Supplied records Start Marker
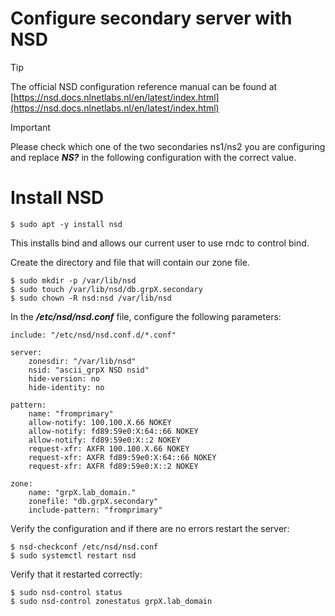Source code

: # Configure secondary server with NSD

> [!TIP]
> The official NSD configuration reference manual can be found at
> [https://nsd.docs.nlnetlabs.nl/en/latest/index.html](https://nsd.docs.nlnetlabs.nl/en/latest/index.html)

> [!IMPORTANT]
> Please check which one of the two secondaries ns1/ns2 you are 
> configuring and replace ***NS?*** in the following configuration 
> with the correct value.

# Install NSD

```
$ sudo apt -y install nsd
```

This installs bind and allows our current user to use rndc to control bind.

Create the directory and file that will contain our zone file.

```
$ sudo mkdir -p /var/lib/nsd
$ sudo touch /var/lib/nsd/db.grpX.secondary
$ sudo chown -R nsd:nsd /var/lib/nsd
```

In the ***/etc/nsd/nsd.conf*** file, configure the following parameters:

```
include: "/etc/nsd/nsd.conf.d/*.conf"

server:
    zonesdir: "/var/lib/nsd"
    nsid: "ascii_grpX NSD nsid"
    hide-version: no
    hide-identity: no
    
pattern:
	name: "fromprimary"
	allow-notify: 100.100.X.66 NOKEY
	allow-notify: fd89:59e0:X:64::66 NOKEY
	allow-notify: fd89:59e0:X::2 NOKEY
	request-xfr: AXFR 100.100.X.66 NOKEY
	request-xfr: AXFR fd89:59e0:X:64::66 NOKEY
	request-xfr: AXFR fd89:59e0:X::2 NOKEY

zone:
	name: "grpX.lab_domain."
	zonefile: "db.grpX.secondary"
	include-pattern: "fromprimary"
```

Verify the configuration and if there are no errors restart the server:

```
$ nsd-checkconf /etc/nsd/nsd.conf
$ sudo systemctl restart nsd
```

Verify that it restarted correctly:

```
$ sudo nsd-control status
$ sudo nsd-control zonestatus grpX.lab_domain
```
Supplied records End Marker
__Description of the task__
Output the data exactly, pictures omitted.

__Expected output__
Source code

: # Configure secondary server with NSD

> [!TIP]
> The official NSD configuration reference manual can be found at
> [https://nsd.docs.nlnetlabs.nl/en/latest/index.html](https://nsd.docs.nlnetlabs.nl/en/latest/index.html)

> [!IMPORTANT]
> Please check which one of the two secondaries ns1/ns2 you are 
> configuring and replace ***NS?*** in the following configuration 
> with the correct value.

# Install NSD

```
$ sudo apt -y install nsd
```

This installs bind and allows our current user to use rndc to control bind.

Create the directory and file that will contain our zone file.

```
$ sudo mkdir -p /var/lib/nsd
$ sudo touch /var/lib/nsd/db.grpX.secondary
$ sudo chown -R nsd:nsd /var/lib/nsd
```

In the ***/etc/nsd/nsd.conf*** file, configure the following parameters:

```
include: "/etc/nsd/nsd.conf.d/*.conf"

server:
    zonesdir: "/var/lib/nsd"
    nsid: "ascii_grpX NSD nsid"
    hide-version: no
    hide-identity: no
    
pattern:
	name: "fromprimary"
	allow-notify: 100.100.X.66 NOKEY
	allow-notify: fd89:59e0:X:64::66 NOKEY
	allow-notify: fd89:59e0:X::2 NOKEY
	request-xfr: AXFR 100.100.X.66 NOKEY
	request-xfr: AXFR fd89:59e0:X:64::66 NOKEY
	request-xfr: AXFR fd89:59e0:X::2 NOKEY

zone:
	name: "grpX.lab_domain."
	zonefile: "db.grpX.secondary"
	include-pattern: "fromprimary"
```

Verify the configuration and if there are no errors restart the server:

```
$ nsd-checkconf /etc/nsd/nsd.conf
$ sudo systemctl restart nsd
```

Verify that it restarted correctly:

```
$ sudo nsd-control status
$ sudo nsd-control zonestatus grpX.lab_domain
```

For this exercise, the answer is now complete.